Penanganan Arus Barang Impor dan Ekspor di Pelabuhan Tanjung Priok terkait Gangguan Sistem CEISA

Penanganan Arus Barang Impor dan Ekspor di Pelabuhan Tanjung Priok terkait Gangguan Sistem CEISA
Kepala KPUBC Tipe A Tanjung Priok Dwi Teguh Wibowo.
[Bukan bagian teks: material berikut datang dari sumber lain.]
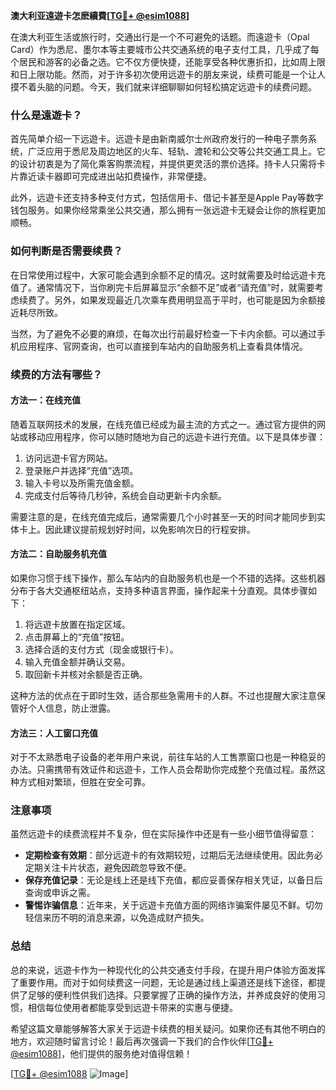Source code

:**澳大利亚遠遊卡怎麽續費[[TG💪+ @esim1088](https://t.me/s/esim1088)]**

在澳大利亚生活或旅行时，交通出行是一个不可避免的话题。而遠遊卡（Opal Card）作为悉尼、墨尔本等主要城市公共交通系统的电子支付工具，几乎成了每个居民和游客的必备之选。它不仅方便快捷，还能享受各种优惠折扣，比如周上限和日上限功能。然而，对于许多初次使用远遊卡的朋友来说，续费可能是一个让人摸不着头脑的问题。今天，我们就来详细聊聊如何轻松搞定远遊卡的续费问题。

### 什么是遠遊卡？

首先简单介绍一下远遊卡。远遊卡是由新南威尔士州政府发行的一种电子票务系统，广泛应用于悉尼及周边地区的火车、轻轨、渡轮和公交等公共交通工具上。它的设计初衷是为了简化乘客购票流程，并提供更灵活的票价选择。持卡人只需将卡片靠近读卡器即可完成进出站扣费操作，非常便捷。

此外，远遊卡还支持多种支付方式，包括信用卡、借记卡甚至是Apple Pay等数字钱包服务。如果你经常乘坐公共交通，那么拥有一张远遊卡无疑会让你的旅程更加顺畅。

### 如何判断是否需要续费？

在日常使用过程中，大家可能会遇到余额不足的情况。这时就需要及时给远遊卡充值了。通常情况下，当你刷完卡后屏幕显示“余额不足”或者“请充值”时，就需要考虑续费了。另外，如果发现最近几次乘车费用明显高于平时，也可能是因为余额接近耗尽所致。

当然，为了避免不必要的麻烦，在每次出行前最好检查一下卡内余额。可以通过手机应用程序、官网查询，也可以直接到车站内的自助服务机上查看具体情况。

### 续费的方法有哪些？

#### 方法一：在线充值

随着互联网技术的发展，在线充值已经成为最主流的方式之一。通过官方提供的网站或移动应用程序，你可以随时随地为自己的远遊卡进行充值。以下是具体步骤：

1. 访问远遊卡官方网站。
2. 登录账户并选择“充值”选项。
3. 输入卡号以及所需充值金额。
4. 完成支付后等待几秒钟，系统会自动更新卡内余额。

需要注意的是，在线充值完成后，通常需要几个小时甚至一天的时间才能同步到实体卡上。因此建议提前规划好时间，以免影响次日的行程安排。

#### 方法二：自助服务机充值

如果你习惯于线下操作，那么车站内的自助服务机也是一个不错的选择。这些机器分布于各大交通枢纽站点，支持多种语言界面，操作起来十分直观。具体步骤如下：

1. 将远遊卡放置在指定区域。
2. 点击屏幕上的“充值”按钮。
3. 选择合适的支付方式（现金或银行卡）。
4. 输入充值金额并确认交易。
5. 取回新卡并核对余额是否正确。

这种方法的优点在于即时生效，适合那些急需用卡的人群。不过也提醒大家注意保管好个人信息，防止泄露。

#### 方法三：人工窗口充值

对于不太熟悉电子设备的老年用户来说，前往车站的人工售票窗口也是一种稳妥的办法。只需携带有效证件和远遊卡，工作人员会帮助你完成整个充值过程。虽然这种方式相对繁琐，但胜在安全可靠。

### 注意事项

虽然远遊卡的续费流程并不复杂，但在实际操作中还是有一些小细节值得留意：

- **定期检查有效期**：部分远遊卡的有效期较短，过期后无法继续使用。因此务必定期关注卡片状态，避免因疏忽导致不便。
- **保存充值记录**：无论是线上还是线下充值，都应妥善保存相关凭证，以备日后查询或申诉之需。
- **警惕诈骗信息**：近年来，关于远遊卡充值方面的网络诈骗案件屡见不鲜。切勿轻信来历不明的消息来源，以免造成财产损失。

### 总结

总的来说，远遊卡作为一种现代化的公共交通支付手段，在提升用户体验方面发挥了重要作用。而对于如何续费这一问题，无论是通过线上渠道还是线下途径，都提供了足够的便利性供我们选择。只要掌握了正确的操作方法，并养成良好的使用习惯，相信每位使用者都能享受到远遊卡带来的实惠与便捷。

希望这篇文章能够解答大家关于远遊卡续费的相关疑问。如果你还有其他不明白的地方，欢迎随时留言讨论！最后再次强调一下我们的合作伙伴[[TG💪+ @esim1088](https://t.me/s/esim1088)]，他们提供的服务绝对值得信赖！

[[TG💪+ @esim1088](https://t.me/s/esim1088) ![Image](https://i.postimg.cc/4NQfJmqS/Snipaste-2025-05-13-00-14-12.png)]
Foto: Bea Cukai.

jpnn.com, JAKARTA - Sistem layanan ekspor dan impor yang selama ini digunakan oleh Bea dan Cukai, Customs-Excise Information System and Automation (CEISA), sempat mengalami gangguan dalam beberapa hari ini.

Menindaklanjuti hal tersebut, KPUBC Tipe A Tanjung Priok menyelenggarakan layanan manual serta pemberdayaan sistem teknologi dan informasi untuk mengakomodasi efektivitas dan kelancaran layanan yang diajukan oleh pengguna jasa kepabeanan.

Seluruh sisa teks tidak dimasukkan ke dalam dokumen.